简体繁体 English

逐行读取文件还是存储在内存中？

[英]Read file line-by-line or store in memory?

原文 2014-07-07 08:38:43 9 2 python/ file/ ram

This is less of a "my code's broken" question and more of a "should I do this?" 这不是一个“我的代码已损坏”的问题，而是一个“我应该这样做”的问题吗？ question. 题。

I have a script that iterates line-by-line using somethting like this: reader = csv.DictReader(open('file.txt', 'rb'), delimiter= '\\t') and gets things like ages and dates without committing the whole thing to memory. 我有一个脚本，迭代行由行使用somethting这样的： reader = csv.DictReader(open('file.txt', 'rb'), delimiter= '\\t')并把事情像年龄和日期不将整个事情都提交到内存中。

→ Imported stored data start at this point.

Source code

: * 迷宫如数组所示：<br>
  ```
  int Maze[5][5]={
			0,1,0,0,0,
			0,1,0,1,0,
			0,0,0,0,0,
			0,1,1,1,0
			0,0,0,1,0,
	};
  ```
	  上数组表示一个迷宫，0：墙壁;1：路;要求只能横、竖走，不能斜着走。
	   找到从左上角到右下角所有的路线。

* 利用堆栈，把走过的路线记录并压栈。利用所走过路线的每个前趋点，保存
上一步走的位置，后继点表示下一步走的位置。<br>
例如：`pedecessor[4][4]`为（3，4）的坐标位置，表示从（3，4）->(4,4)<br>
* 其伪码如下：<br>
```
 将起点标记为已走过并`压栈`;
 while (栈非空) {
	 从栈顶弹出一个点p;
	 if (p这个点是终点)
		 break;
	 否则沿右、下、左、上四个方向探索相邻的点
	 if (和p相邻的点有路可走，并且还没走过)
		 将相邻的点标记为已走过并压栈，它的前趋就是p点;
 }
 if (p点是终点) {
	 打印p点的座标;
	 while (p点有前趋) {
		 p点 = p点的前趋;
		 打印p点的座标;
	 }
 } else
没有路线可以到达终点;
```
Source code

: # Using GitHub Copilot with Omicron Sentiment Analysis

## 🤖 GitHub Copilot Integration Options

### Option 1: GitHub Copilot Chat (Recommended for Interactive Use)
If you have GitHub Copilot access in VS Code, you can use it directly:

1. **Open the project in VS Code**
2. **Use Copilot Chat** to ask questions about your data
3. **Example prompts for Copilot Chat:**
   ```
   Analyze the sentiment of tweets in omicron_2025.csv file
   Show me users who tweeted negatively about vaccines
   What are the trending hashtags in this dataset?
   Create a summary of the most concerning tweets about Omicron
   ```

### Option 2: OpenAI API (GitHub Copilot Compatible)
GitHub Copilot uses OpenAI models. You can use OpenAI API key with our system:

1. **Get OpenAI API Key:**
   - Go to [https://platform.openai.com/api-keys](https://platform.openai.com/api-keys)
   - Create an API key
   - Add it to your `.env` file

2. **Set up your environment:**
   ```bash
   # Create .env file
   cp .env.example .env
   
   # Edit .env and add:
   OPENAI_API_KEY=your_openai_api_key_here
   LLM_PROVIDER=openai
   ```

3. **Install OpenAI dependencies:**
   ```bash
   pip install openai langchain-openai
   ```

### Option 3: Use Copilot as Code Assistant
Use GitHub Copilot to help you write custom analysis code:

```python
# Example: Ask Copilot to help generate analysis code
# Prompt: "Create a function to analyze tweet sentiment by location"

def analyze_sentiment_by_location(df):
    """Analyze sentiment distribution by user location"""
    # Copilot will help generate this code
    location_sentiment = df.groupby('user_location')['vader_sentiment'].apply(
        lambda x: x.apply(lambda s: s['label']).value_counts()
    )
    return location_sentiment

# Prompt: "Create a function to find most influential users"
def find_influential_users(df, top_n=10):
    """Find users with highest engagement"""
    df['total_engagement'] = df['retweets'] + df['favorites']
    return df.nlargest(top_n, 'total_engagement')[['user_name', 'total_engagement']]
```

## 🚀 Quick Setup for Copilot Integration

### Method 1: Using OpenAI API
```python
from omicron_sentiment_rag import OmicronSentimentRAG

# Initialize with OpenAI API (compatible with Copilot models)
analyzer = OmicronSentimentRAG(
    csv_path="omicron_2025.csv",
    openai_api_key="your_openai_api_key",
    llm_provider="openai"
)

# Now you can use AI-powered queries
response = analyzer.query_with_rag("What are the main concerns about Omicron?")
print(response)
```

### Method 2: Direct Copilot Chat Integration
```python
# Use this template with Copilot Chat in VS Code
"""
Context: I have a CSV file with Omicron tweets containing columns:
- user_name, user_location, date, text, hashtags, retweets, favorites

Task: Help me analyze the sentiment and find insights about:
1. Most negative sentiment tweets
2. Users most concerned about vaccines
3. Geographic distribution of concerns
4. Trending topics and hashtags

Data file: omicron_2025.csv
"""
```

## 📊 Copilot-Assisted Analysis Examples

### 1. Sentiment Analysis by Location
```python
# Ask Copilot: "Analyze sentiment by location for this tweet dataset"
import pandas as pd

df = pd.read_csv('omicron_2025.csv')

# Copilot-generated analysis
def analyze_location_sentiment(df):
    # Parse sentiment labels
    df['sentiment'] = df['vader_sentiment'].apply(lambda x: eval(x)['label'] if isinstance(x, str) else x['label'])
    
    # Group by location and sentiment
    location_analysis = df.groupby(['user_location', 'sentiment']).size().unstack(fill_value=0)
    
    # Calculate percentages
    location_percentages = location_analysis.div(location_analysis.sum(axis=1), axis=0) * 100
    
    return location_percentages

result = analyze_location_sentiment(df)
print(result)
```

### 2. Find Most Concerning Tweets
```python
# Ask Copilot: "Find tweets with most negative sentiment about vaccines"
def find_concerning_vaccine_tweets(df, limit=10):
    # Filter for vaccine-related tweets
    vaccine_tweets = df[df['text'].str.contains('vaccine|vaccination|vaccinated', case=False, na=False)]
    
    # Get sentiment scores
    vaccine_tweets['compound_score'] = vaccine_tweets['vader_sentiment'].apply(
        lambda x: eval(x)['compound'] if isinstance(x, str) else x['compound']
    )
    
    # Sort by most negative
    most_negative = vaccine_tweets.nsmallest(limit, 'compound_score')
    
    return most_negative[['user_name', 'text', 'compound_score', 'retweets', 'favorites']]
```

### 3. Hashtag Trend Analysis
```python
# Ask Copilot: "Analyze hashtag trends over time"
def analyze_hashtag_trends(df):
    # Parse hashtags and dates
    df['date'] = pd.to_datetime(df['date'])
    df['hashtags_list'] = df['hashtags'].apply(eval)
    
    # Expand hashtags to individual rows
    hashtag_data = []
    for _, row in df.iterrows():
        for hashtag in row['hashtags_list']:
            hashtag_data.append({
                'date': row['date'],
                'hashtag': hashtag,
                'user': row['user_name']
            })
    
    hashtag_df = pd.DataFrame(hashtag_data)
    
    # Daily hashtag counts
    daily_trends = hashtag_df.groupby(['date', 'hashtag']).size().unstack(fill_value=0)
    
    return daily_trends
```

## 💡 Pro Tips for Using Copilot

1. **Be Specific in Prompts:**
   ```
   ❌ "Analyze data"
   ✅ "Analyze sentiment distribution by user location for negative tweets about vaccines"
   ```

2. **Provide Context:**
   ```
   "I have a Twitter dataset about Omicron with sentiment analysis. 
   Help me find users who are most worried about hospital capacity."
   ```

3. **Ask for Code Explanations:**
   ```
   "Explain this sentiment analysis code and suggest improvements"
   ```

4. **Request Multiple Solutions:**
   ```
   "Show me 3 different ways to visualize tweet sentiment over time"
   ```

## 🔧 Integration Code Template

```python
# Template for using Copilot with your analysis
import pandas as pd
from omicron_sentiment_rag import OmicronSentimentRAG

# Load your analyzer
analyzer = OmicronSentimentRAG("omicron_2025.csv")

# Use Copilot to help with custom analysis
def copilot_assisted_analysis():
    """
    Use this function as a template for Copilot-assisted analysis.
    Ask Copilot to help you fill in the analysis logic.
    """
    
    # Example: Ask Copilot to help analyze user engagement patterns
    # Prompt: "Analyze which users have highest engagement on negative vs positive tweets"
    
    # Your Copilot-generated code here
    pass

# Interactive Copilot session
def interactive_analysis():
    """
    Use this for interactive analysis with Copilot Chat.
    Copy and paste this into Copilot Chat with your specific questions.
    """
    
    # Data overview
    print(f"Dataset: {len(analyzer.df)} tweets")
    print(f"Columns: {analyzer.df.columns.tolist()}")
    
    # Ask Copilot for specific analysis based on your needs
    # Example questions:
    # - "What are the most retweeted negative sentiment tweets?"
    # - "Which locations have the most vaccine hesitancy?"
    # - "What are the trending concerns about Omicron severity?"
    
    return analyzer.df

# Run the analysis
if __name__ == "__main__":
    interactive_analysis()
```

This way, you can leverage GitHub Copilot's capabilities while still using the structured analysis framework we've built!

As it stands, the script uses about 5% of my RAM (8GB). 就目前而言，脚本使用了大约5％的RAM （8GB）。

In general, is it more accepted to put a file into memory instead of opening it and looping through its contents -- especially if it's large (over 700MB)? 总的来说，将文件放到内存中而不是打开文件并遍历其内容是否更被人们接受？特别是如果文件很大（超过700MB）？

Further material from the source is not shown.